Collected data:
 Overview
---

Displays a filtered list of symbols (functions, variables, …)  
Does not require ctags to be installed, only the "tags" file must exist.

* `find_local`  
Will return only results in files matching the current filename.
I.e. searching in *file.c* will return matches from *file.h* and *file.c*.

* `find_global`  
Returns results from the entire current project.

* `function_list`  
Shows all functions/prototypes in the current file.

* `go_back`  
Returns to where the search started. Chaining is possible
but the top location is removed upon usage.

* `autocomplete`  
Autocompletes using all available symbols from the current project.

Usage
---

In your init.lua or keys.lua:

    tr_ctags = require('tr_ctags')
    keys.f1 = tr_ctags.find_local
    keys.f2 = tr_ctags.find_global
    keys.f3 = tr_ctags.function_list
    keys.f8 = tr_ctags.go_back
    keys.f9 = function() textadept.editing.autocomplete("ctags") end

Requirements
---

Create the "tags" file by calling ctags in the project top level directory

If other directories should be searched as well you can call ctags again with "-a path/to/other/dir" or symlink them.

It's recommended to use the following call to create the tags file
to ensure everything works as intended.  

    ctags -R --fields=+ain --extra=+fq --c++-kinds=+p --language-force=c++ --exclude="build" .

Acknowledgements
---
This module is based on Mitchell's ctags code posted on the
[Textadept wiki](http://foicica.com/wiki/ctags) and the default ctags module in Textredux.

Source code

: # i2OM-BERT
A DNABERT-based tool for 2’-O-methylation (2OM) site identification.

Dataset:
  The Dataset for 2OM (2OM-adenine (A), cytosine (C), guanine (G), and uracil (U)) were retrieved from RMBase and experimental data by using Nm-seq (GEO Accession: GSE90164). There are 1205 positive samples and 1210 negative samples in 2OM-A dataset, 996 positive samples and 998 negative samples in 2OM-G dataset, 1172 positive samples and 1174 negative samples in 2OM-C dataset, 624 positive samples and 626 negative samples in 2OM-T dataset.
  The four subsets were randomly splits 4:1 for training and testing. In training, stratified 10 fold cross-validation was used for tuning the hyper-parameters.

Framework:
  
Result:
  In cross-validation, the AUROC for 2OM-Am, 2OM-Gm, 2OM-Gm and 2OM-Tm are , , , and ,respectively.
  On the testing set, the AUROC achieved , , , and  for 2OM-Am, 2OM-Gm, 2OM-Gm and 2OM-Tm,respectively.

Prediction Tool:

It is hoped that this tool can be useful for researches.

## [Aim of the task]
Please copy each entry. Leave nothing out.

## [Finished exercise]
 Overview
---

Displays a filtered list of symbols (functions, variables, …)  
Does not require ctags to be installed, only the "tags" file must exist.

* `find_local`  
Will return only results in files matching the current filename.
I.e. searching in *file.c* will return matches from *file.h* and *file.c*.

* `find_global`  
Returns results from the entire current project.

* `function_list`  
Shows all functions/prototypes in the current file.

* `go_back`  
Returns to where the search started. Chaining is possible
but the top location is removed upon usage.

* `autocomplete`  
Autocompletes using all available symbols from the current project.

Usage
---

In your init.lua or keys.lua:

    tr_ctags = require('tr_ctags')
    keys.f1 = tr_ctags.find_local
    keys.f2 = tr_ctags.find_global
    keys.f3 = tr_ctags.function_list
    keys.f8 = tr_ctags.go_back
    keys.f9 = function() textadept.editing.autocomplete("ctags") end

Requirements
---

Create the "tags" file by calling ctags in the project top level directory

If other directories should be searched as well you can call ctags again with "-a path/to/other/dir" or symlink them.

It's recommended to use the following call to create the tags file
to ensure everything works as intended.  

    ctags -R --fields=+ain --extra=+fq --c++-kinds=+p --language-force=c++ --exclude="build" .

Acknowledgements
---
This module is based on Mitchell's ctags code posted on the
[Textadept wiki](http://foicica.com/wiki/ctags) and the default ctags module in Textredux.

Source code

: # i2OM-BERT
A DNABERT-based tool for 2’-O-methylation (2OM) site identification.

Dataset:
  The Dataset for 2OM (2OM-adenine (A), cytosine (C), guanine (G), and uracil (U)) were retrieved from RMBase and experimental data by using Nm-seq (GEO Accession: GSE90164). There are 1205 positive samples and 1210 negative samples in 2OM-A dataset, 996 positive samples and 998 negative samples in 2OM-G dataset, 1172 positive samples and 1174 negative samples in 2OM-C dataset, 624 positive samples and 626 negative samples in 2OM-T dataset.
  The four subsets were randomly splits 4:1 for training and testing. In training, stratified 10 fold cross-validation was used for tuning the hyper-parameters.

Framework:
  
Result:
  In cross-validation, the AUROC for 2OM-Am, 2OM-Gm, 2OM-Gm and 2OM-Tm are , , , and ,respectively.
  On the testing set, the AUROC achieved , , , and  for 2OM-Am, 2OM-Gm, 2OM-Gm and 2OM-Tm,respectively.

Prediction Tool:

It is hoped that this tool can be useful for researches.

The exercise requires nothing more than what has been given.